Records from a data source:

◇ ◇ ◇ ◇

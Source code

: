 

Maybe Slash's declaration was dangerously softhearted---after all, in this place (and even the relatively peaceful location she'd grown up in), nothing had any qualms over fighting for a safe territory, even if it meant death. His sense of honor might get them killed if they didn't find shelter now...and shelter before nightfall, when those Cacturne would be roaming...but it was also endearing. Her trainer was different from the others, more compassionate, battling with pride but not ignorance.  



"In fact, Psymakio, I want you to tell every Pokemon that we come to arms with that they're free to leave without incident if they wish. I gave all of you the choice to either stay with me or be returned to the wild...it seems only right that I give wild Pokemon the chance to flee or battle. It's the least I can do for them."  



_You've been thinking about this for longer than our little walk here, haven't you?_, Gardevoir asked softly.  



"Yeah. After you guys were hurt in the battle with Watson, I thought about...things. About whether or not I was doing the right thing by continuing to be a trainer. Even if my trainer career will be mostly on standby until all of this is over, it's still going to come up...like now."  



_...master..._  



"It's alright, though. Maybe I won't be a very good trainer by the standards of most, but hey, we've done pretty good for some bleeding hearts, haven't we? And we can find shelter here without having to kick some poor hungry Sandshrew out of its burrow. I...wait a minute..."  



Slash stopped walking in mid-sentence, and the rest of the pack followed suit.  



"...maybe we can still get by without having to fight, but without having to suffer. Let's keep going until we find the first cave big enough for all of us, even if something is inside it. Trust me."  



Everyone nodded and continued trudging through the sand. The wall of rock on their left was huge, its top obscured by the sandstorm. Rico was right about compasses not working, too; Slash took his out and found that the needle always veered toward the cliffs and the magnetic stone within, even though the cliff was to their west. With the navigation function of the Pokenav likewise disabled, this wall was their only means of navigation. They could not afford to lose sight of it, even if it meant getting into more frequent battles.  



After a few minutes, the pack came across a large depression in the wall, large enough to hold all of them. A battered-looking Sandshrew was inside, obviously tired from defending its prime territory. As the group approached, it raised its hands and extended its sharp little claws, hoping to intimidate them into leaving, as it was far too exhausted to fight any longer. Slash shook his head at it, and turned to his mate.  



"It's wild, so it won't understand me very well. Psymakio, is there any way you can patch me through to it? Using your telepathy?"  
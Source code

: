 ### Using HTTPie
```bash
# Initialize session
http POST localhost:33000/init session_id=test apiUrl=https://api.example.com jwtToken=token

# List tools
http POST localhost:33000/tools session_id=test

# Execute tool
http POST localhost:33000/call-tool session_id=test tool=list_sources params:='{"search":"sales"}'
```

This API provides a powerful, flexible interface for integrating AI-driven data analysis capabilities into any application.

◇ ◇ ◇ ◇

• ACTIVITY:
Line by line, retype all of the entries.

• SOLUTION:
Source code

: 

Maybe Slash's declaration was dangerously softhearted---after all, in this place (and even the relatively peaceful location she'd grown up in), nothing had any qualms over fighting for a safe territory, even if it meant death. His sense of honor might get them killed if they didn't find shelter now...and shelter before nightfall, when those Cacturne would be roaming...but it was also endearing. Her trainer was different from the others, more compassionate, battling with pride but not ignorance.  



"In fact, Psymakio, I want you to tell every Pokemon that we come to arms with that they're free to leave without incident if they wish. I gave all of you the choice to either stay with me or be returned to the wild...it seems only right that I give wild Pokemon the chance to flee or battle. It's the least I can do for them."  



_You've been thinking about this for longer than our little walk here, haven't you?_, Gardevoir asked softly.  



"Yeah. After you guys were hurt in the battle with Watson, I thought about...things. About whether or not I was doing the right thing by continuing to be a trainer. Even if my trainer career will be mostly on standby until all of this is over, it's still going to come up...like now."  



_...master..._  



"It's alright, though. Maybe I won't be a very good trainer by the standards of most, but hey, we've done pretty good for some bleeding hearts, haven't we? And we can find shelter here without having to kick some poor hungry Sandshrew out of its burrow. I...wait a minute..."  



Slash stopped walking in mid-sentence, and the rest of the pack followed suit.  



"...maybe we can still get by without having to fight, but without having to suffer. Let's keep going until we find the first cave big enough for all of us, even if something is inside it. Trust me."  



Everyone nodded and continued trudging through the sand. The wall of rock on their left was huge, its top obscured by the sandstorm. Rico was right about compasses not working, too; Slash took his out and found that the needle always veered toward the cliffs and the magnetic stone within, even though the cliff was to their west. With the navigation function of the Pokenav likewise disabled, this wall was their only means of navigation. They could not afford to lose sight of it, even if it meant getting into more frequent battles.  



After a few minutes, the pack came across a large depression in the wall, large enough to hold all of them. A battered-looking Sandshrew was inside, obviously tired from defending its prime territory. As the group approached, it raised its hands and extended its sharp little claws, hoping to intimidate them into leaving, as it was far too exhausted to fight any longer. Slash shook his head at it, and turned to his mate.  



"It's wild, so it won't understand me very well. Psymakio, is there any way you can patch me through to it? Using your telepathy?"  
Source code

: ### Using HTTPie
```bash
# Initialize session
http POST localhost:33000/init session_id=test apiUrl=https://api.example.com jwtToken=token

# List tools
http POST localhost:33000/tools session_id=test

# Execute tool
http POST localhost:33000/call-tool session_id=test tool=list_sources params:='{"search":"sales"}'
```

This API provides a powerful, flexible interface for integrating AI-driven data analysis capabilities into any application.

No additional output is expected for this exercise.